Each line of the data is to be output verbatim, with the images removed.

================================

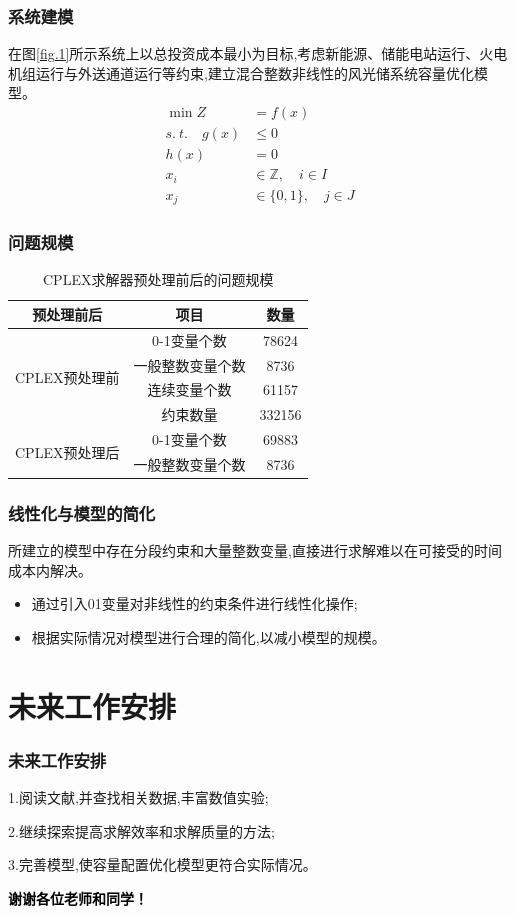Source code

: \documentclass{beamer}
\begin{document}
\begin{frame}
	\frametitle{系统建模} 
	\qquad 在图\ref*{fig.1}所示系统上以总投资成本最小为目标,考虑新能源、储能电站运行、火电机组运行与外送通道运行等约束,建立混合整数非线性的风光储系统容量优化模型。
	\begin{align}
		\min Z&=f(x)\label{eq.1}\\
		s.\ t. \quad g(x) &\leq 0 \label{eq.2}\\
		h(x)&=0 \label{eq.3}\\
		x_i &\in \mathbb{Z},\quad  i \in I \label{eq.4}\\
		x_j &\in \{0,1\}, \quad j \in J \label{eq.5}
	\end{align}
\end{frame}

\begin{frame}
	\frametitle{问题规模}
	\begin{table}[htbp]
		\centering
		\caption{CPLEX求解器预处理前后的问题规模}
		\label{tab.1}
		\begin{tabular}{|c|c|c|}
		\hline
		预处理前后 & 项目 & 数量  \\ \hline
		\multirow{4}{*}{CPLEX预处理前}	& 0-1变量个数  		& 78624  \\ \cline{2-3} 
										& 一般整数变量个数 	& 8736   \\ \cline{2-3} 
								   		& 连续变量个数   	& 61157  \\ \cline{2-3} 
								   		& 约束数量			& 332156 \\ \hline
		\multirow{2}{*}{CPLEX预处理后} 	& 0-1变量个数		& 69883  \\ \cline{2-3} 
								   		& 一般整数变量个数 	& 8736   \\ \hline
		\end{tabular}
	\end{table}
\end{frame}

\begin{frame}
	\frametitle{线性化与模型的简化}
	\qquad 所建立的模型中存在分段约束和大量整数变量,直接进行求解难以在可接受的时间成本内解决。
	\begin{itemize}
		\item 通过引入01变量对非线性的约束条件进行线性化操作;
		\item 根据实际情况对模型进行合理的简化,以减小模型的规模。
	\end{itemize}
\end{frame}

\section{未来工作安排}
\begin{frame}
	\frametitle{未来工作安排} 
	1.阅读文献,并查找相关数据,丰富数值实验;

	2.继续探索提高求解效率和求解质量的方法;

	3.完善模型,使容量配置优化模型更符合实际情况。
\end{frame}

\begin{frame}
\vspace{1em}
\centering
\textcolor{black}{\LARGE\bf 谢谢各位老师和同学！}

\end{frame}
\end{document}

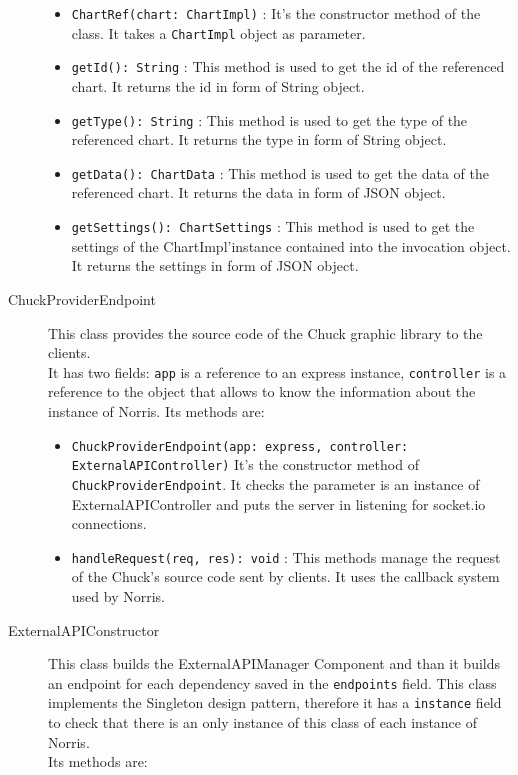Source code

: \begin{description}
		\begin{itemize}
			\item \texttt{ChartRef(chart: ChartImpl)} : It's the constructor method of the class. It takes a \texttt{ChartImpl} object as parameter.
			\item \texttt{getId(): String} : This method is used to get the id of the referenced chart. It returns the id in form of String object.
			\item \texttt{getType(): String} : This method is used to get the type of the referenced chart. It returns the type in form of String object.
			\item \texttt{getData(): ChartData} : This method is used to get the data of the referenced chart. It returns the data in form of JSON object.
			\item \texttt{getSettings(): ChartSettings} : This method is used to get the settings of the ChartImpl'instance contained into the invocation object. It returns the settings in form of JSON object.
		\end{itemize}
	\item[ChuckProviderEndpoint] This class provides the source code of the Chuck graphic library to the clients.\\It has two fields: \texttt{app} is a reference to an express instance, \texttt{controller} is a reference to the object that allows to know the information about the instance of Norris. Its methods are:
	\begin{itemize}
		\item \texttt{ChuckProviderEndpoint(app: express, controller: ExternalAPIController)} It's the constructor method of \texttt{ChuckProviderEndpoint}. It checks the parameter is an instance of ExternalAPIController and puts the server in listening for socket.io connections.
		\item \texttt{handleRequest(req, res): void} : This methods manage the request of the Chuck's source code sent by clients. It uses the callback system used by Norris.
	\end{itemize}
	\item[ExternalAPIConstructor] This class builds the ExternalAPIManager Component and than it builds an endpoint for each dependency saved in the \texttt{endpoints} field. This class implements the Singleton design pattern, therefore it has a \texttt{instance} field to check that there is an only instance of this class of each instance of Norris.\\Its methods are:
	\begin{itemize}

\end{itemize}
\end{description}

================================

== Solution for this task ==
Source code

: \documentclass{beamer}
\begin{document}
\begin{frame}
	\frametitle{系统建模} 
	\qquad 在图\ref*{fig.1}所示系统上以总投资成本最小为目标,考虑新能源、储能电站运行、火电机组运行与外送通道运行等约束,建立混合整数非线性的风光储系统容量优化模型。
	\begin{align}
		\min Z&=f(x)\label{eq.1}\\
		s.\ t. \quad g(x) &\leq 0 \label{eq.2}\\
		h(x)&=0 \label{eq.3}\\
		x_i &\in \mathbb{Z},\quad  i \in I \label{eq.4}\\
		x_j &\in \{0,1\}, \quad j \in J \label{eq.5}
	\end{align}
\end{frame}

\begin{frame}
	\frametitle{问题规模}
	\begin{table}[htbp]
		\centering
		\caption{CPLEX求解器预处理前后的问题规模}
		\label{tab.1}
		\begin{tabular}{|c|c|c|}
		\hline
		预处理前后 & 项目 & 数量  \\ \hline
		\multirow{4}{*}{CPLEX预处理前}	& 0-1变量个数  		& 78624  \\ \cline{2-3} 
										& 一般整数变量个数 	& 8736   \\ \cline{2-3} 
								   		& 连续变量个数   	& 61157  \\ \cline{2-3} 
								   		& 约束数量			& 332156 \\ \hline
		\multirow{2}{*}{CPLEX预处理后} 	& 0-1变量个数		& 69883  \\ \cline{2-3} 
								   		& 一般整数变量个数 	& 8736   \\ \hline
		\end{tabular}
	\end{table}
\end{frame}

\begin{frame}
	\frametitle{线性化与模型的简化}
	\qquad 所建立的模型中存在分段约束和大量整数变量,直接进行求解难以在可接受的时间成本内解决。
	\begin{itemize}
		\item 通过引入01变量对非线性的约束条件进行线性化操作;
		\item 根据实际情况对模型进行合理的简化,以减小模型的规模。
	\end{itemize}
\end{frame}

\section{未来工作安排}
\begin{frame}
	\frametitle{未来工作安排} 
	1.阅读文献,并查找相关数据,丰富数值实验;

	2.继续探索提高求解效率和求解质量的方法;

	3.完善模型,使容量配置优化模型更符合实际情况。
\end{frame}

\begin{frame}
\vspace{1em}
\centering
\textcolor{black}{\LARGE\bf 谢谢各位老师和同学！}

\end{frame}
\end{document}

Source code

: \begin{description}
		\begin{itemize}
			\item \texttt{ChartRef(chart: ChartImpl)} : It's the constructor method of the class. It takes a \texttt{ChartImpl} object as parameter.
			\item \texttt{getId(): String} : This method is used to get the id of the referenced chart. It returns the id in form of String object.
			\item \texttt{getType(): String} : This method is used to get the type of the referenced chart. It returns the type in form of String object.
			\item \texttt{getData(): ChartData} : This method is used to get the data of the referenced chart. It returns the data in form of JSON object.
			\item \texttt{getSettings(): ChartSettings} : This method is used to get the settings of the ChartImpl'instance contained into the invocation object. It returns the settings in form of JSON object.
		\end{itemize}
	\item[ChuckProviderEndpoint] This class provides the source code of the Chuck graphic library to the clients.\\It has two fields: \texttt{app} is a reference to an express instance, \texttt{controller} is a reference to the object that allows to know the information about the instance of Norris. Its methods are:
	\begin{itemize}
		\item \texttt{ChuckProviderEndpoint(app: express, controller: ExternalAPIController)} It's the constructor method of \texttt{ChuckProviderEndpoint}. It checks the parameter is an instance of ExternalAPIController and puts the server in listening for socket.io connections.
		\item \texttt{handleRequest(req, res): void} : This methods manage the request of the Chuck's source code sent by clients. It uses the callback system used by Norris.
	\end{itemize}
	\item[ExternalAPIConstructor] This class builds the ExternalAPIManager Component and than it builds an endpoint for each dependency saved in the \texttt{endpoints} field. This class implements the Singleton design pattern, therefore it has a \texttt{instance} field to check that there is an only instance of this class of each instance of Norris.\\Its methods are:
	\begin{itemize}

\end{itemize}
\end{description}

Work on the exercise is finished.